**Goal of the exercise**. Report every line of the entries that contains the word "above".

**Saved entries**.
----

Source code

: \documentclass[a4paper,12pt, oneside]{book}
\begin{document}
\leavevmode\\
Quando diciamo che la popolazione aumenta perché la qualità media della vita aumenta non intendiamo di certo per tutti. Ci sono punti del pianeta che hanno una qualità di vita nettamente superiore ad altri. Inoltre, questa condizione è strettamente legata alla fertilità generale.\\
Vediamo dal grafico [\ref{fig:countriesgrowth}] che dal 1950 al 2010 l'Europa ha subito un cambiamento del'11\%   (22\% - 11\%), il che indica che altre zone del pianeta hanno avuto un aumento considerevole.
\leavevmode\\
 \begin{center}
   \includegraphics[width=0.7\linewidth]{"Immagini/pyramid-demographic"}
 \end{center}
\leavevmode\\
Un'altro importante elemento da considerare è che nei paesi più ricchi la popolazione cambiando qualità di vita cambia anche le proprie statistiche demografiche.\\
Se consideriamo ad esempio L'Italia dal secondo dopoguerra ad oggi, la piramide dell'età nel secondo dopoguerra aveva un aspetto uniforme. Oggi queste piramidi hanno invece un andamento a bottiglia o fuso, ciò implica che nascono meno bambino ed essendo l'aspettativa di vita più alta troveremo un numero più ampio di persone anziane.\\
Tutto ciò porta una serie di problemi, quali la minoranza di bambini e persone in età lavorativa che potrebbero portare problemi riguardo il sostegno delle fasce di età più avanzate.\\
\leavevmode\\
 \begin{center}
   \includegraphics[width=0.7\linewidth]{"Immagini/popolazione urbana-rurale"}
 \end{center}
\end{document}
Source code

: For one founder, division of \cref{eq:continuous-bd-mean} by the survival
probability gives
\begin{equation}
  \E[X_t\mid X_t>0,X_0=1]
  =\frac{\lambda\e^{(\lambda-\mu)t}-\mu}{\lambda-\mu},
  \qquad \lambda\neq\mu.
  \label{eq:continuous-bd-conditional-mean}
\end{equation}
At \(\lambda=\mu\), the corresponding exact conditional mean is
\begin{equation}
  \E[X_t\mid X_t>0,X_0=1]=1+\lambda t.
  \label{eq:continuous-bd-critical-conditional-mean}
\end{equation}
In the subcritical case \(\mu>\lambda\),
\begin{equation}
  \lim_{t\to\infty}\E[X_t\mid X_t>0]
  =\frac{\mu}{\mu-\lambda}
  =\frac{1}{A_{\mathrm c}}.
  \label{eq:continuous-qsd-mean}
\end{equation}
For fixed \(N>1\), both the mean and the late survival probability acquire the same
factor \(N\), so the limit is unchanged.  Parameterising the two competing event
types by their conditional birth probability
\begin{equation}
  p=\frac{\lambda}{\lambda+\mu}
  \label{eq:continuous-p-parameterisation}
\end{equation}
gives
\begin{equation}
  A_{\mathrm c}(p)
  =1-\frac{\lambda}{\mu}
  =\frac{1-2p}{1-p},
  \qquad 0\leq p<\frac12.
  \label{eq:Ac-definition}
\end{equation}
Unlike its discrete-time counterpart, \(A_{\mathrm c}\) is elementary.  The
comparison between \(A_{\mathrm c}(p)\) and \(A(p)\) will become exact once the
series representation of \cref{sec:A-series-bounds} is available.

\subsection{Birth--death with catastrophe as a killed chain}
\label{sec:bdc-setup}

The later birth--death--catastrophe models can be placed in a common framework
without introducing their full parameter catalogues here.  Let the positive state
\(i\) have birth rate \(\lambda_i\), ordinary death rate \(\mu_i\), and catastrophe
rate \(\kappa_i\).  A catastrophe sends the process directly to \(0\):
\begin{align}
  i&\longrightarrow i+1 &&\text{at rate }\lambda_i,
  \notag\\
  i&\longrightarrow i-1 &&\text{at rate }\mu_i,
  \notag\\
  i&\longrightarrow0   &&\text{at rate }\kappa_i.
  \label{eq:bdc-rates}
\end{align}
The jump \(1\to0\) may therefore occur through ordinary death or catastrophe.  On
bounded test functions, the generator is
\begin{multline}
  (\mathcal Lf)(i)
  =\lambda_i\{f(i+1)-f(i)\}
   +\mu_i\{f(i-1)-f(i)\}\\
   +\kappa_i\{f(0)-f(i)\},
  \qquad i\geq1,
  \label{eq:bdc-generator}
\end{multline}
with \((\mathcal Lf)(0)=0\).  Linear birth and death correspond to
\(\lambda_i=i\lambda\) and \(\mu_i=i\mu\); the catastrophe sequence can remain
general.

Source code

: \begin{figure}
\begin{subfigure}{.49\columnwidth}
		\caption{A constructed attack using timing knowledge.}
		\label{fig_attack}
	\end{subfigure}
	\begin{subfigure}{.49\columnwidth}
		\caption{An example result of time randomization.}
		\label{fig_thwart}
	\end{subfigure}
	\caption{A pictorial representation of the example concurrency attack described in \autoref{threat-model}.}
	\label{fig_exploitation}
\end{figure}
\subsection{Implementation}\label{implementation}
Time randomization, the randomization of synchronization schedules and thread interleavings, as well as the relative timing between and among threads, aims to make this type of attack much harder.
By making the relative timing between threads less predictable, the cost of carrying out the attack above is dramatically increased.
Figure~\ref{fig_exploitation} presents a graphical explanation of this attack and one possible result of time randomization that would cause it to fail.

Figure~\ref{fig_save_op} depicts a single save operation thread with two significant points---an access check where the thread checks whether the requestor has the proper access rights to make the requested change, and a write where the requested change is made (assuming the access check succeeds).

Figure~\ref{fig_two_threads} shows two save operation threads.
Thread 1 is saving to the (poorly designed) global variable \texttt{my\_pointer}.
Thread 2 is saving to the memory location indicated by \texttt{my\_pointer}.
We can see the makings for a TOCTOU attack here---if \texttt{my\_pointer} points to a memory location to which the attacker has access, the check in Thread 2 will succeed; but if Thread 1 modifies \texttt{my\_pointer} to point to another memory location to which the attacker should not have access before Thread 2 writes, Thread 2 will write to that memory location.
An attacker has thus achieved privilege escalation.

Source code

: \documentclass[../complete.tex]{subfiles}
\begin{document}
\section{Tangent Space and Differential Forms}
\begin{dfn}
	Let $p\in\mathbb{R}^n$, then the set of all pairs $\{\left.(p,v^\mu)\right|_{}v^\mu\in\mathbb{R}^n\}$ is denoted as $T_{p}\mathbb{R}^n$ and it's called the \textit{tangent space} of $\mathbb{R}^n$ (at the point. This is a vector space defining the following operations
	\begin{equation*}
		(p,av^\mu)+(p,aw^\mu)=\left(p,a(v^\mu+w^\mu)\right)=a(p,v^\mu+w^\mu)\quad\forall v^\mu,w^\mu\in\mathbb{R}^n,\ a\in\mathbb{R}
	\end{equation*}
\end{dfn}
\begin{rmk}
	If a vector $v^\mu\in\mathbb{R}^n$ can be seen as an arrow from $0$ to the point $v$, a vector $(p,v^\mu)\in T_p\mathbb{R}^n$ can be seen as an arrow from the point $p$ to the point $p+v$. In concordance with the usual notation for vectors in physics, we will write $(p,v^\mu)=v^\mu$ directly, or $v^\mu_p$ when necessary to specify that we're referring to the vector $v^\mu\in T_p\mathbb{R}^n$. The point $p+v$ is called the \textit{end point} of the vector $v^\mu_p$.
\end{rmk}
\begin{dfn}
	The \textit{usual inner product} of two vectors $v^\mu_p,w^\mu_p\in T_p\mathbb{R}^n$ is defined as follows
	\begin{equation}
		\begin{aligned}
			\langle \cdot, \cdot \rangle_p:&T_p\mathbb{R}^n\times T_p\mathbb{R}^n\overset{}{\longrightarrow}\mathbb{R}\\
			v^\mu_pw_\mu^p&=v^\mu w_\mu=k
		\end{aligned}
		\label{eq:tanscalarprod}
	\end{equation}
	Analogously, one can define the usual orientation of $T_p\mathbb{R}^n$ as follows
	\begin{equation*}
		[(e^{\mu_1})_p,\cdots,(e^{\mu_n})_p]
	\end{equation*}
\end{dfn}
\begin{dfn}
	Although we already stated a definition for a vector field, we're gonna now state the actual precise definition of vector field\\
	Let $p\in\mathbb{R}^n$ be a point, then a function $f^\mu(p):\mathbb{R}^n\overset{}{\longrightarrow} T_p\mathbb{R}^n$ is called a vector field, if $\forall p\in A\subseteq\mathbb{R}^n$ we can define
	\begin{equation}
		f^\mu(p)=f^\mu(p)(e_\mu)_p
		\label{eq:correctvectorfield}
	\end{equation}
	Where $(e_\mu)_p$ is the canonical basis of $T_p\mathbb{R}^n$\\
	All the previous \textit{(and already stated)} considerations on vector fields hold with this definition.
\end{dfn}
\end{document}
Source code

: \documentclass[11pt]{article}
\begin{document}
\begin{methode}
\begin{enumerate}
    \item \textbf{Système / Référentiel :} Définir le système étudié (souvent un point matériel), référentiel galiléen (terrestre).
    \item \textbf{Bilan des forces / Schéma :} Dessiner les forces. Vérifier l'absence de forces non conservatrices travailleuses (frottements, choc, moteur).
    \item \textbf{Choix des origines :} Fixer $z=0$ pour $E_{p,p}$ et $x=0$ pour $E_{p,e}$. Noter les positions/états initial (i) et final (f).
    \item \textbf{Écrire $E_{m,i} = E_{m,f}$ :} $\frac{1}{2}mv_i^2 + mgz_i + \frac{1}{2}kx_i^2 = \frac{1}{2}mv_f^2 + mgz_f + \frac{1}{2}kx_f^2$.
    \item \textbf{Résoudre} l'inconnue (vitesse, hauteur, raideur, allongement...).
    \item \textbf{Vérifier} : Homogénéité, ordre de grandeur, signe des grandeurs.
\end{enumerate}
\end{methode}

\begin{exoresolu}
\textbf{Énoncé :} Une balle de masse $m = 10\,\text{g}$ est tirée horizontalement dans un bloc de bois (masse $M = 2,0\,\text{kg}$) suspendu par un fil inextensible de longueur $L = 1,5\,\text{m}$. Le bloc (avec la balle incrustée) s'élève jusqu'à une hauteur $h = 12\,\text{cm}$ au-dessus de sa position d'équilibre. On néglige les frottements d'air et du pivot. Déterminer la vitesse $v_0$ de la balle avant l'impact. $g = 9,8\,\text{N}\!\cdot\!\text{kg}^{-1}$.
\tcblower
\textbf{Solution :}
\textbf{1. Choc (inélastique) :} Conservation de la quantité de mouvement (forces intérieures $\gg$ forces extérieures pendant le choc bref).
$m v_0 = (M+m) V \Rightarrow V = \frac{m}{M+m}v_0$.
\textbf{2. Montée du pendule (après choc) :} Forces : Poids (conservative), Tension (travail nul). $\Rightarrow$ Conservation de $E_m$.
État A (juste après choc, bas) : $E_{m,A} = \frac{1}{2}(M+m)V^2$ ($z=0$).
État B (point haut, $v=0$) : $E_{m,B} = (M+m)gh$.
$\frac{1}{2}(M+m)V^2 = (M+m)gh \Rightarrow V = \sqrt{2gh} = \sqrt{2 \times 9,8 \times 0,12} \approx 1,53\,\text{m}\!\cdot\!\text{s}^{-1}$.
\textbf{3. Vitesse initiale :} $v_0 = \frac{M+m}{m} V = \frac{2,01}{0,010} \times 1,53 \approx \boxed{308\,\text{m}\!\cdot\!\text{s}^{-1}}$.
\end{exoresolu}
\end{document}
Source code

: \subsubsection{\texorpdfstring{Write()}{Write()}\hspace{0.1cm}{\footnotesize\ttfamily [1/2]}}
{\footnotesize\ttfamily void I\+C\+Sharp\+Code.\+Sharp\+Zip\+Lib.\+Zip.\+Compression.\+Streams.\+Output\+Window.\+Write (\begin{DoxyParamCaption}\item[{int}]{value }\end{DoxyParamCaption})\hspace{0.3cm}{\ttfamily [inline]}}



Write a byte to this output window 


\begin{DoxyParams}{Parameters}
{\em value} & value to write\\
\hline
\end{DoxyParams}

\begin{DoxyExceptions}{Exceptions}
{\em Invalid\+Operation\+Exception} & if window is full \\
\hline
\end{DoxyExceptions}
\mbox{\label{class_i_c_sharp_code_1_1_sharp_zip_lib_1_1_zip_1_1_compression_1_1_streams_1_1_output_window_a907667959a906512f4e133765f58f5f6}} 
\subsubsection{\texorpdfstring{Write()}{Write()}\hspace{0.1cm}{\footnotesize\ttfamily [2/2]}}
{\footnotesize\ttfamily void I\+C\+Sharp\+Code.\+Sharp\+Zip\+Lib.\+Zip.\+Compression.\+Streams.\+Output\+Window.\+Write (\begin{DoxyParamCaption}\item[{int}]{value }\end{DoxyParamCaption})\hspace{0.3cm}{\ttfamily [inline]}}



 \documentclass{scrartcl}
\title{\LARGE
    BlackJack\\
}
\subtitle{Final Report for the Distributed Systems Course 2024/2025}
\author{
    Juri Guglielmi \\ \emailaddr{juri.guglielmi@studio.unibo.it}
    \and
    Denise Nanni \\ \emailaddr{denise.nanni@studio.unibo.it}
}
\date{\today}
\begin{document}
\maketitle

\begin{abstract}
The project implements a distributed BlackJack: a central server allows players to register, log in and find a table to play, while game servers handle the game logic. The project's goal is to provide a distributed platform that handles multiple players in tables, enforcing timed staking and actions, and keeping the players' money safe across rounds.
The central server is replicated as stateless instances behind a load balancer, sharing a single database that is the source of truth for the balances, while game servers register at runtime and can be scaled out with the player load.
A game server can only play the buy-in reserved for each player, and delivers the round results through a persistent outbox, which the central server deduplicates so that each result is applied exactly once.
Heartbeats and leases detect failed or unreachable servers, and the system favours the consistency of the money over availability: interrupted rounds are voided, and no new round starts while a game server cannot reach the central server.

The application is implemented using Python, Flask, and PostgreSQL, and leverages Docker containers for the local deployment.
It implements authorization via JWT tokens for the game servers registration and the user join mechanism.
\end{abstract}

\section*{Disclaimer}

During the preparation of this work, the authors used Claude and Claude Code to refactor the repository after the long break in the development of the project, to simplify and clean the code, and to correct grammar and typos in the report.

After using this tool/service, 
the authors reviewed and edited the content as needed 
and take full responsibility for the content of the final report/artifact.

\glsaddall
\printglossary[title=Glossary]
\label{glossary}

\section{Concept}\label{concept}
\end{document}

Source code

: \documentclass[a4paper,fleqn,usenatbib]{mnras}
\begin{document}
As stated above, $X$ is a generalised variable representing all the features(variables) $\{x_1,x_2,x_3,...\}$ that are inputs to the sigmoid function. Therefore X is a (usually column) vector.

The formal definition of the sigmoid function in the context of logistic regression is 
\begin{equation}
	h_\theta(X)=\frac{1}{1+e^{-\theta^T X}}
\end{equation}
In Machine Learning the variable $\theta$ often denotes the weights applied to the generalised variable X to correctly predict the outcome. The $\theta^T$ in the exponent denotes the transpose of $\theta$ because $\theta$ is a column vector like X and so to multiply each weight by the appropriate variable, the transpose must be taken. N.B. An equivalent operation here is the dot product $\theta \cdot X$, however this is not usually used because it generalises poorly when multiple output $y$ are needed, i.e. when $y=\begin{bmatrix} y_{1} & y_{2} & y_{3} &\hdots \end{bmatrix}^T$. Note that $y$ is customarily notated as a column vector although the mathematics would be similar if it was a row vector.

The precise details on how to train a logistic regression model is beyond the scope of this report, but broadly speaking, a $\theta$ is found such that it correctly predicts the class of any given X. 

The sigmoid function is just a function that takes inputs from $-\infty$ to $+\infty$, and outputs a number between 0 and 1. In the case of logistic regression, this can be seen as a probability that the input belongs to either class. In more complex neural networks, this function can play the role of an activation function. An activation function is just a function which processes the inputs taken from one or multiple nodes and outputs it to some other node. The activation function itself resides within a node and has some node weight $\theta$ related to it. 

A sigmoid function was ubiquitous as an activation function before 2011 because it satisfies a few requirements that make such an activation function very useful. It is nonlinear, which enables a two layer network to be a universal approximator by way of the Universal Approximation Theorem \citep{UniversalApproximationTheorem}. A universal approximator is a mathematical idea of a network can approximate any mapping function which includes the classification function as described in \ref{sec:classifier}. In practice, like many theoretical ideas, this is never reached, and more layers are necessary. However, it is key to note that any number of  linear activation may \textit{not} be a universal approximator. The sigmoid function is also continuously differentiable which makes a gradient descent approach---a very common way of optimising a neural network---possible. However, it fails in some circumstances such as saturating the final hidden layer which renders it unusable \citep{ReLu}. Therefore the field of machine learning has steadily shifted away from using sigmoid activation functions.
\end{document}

----

**Response to this exercise**.
By making the relative timing between threads less predictable, the cost of carrying out the attack above is dramatically increased.
As stated above, $X$ is a generalised variable representing all the features(variables) $\{x_1,x_2,x_3,...\}$ that are inputs to the sigmoid function. Therefore X is a (usually column) vector.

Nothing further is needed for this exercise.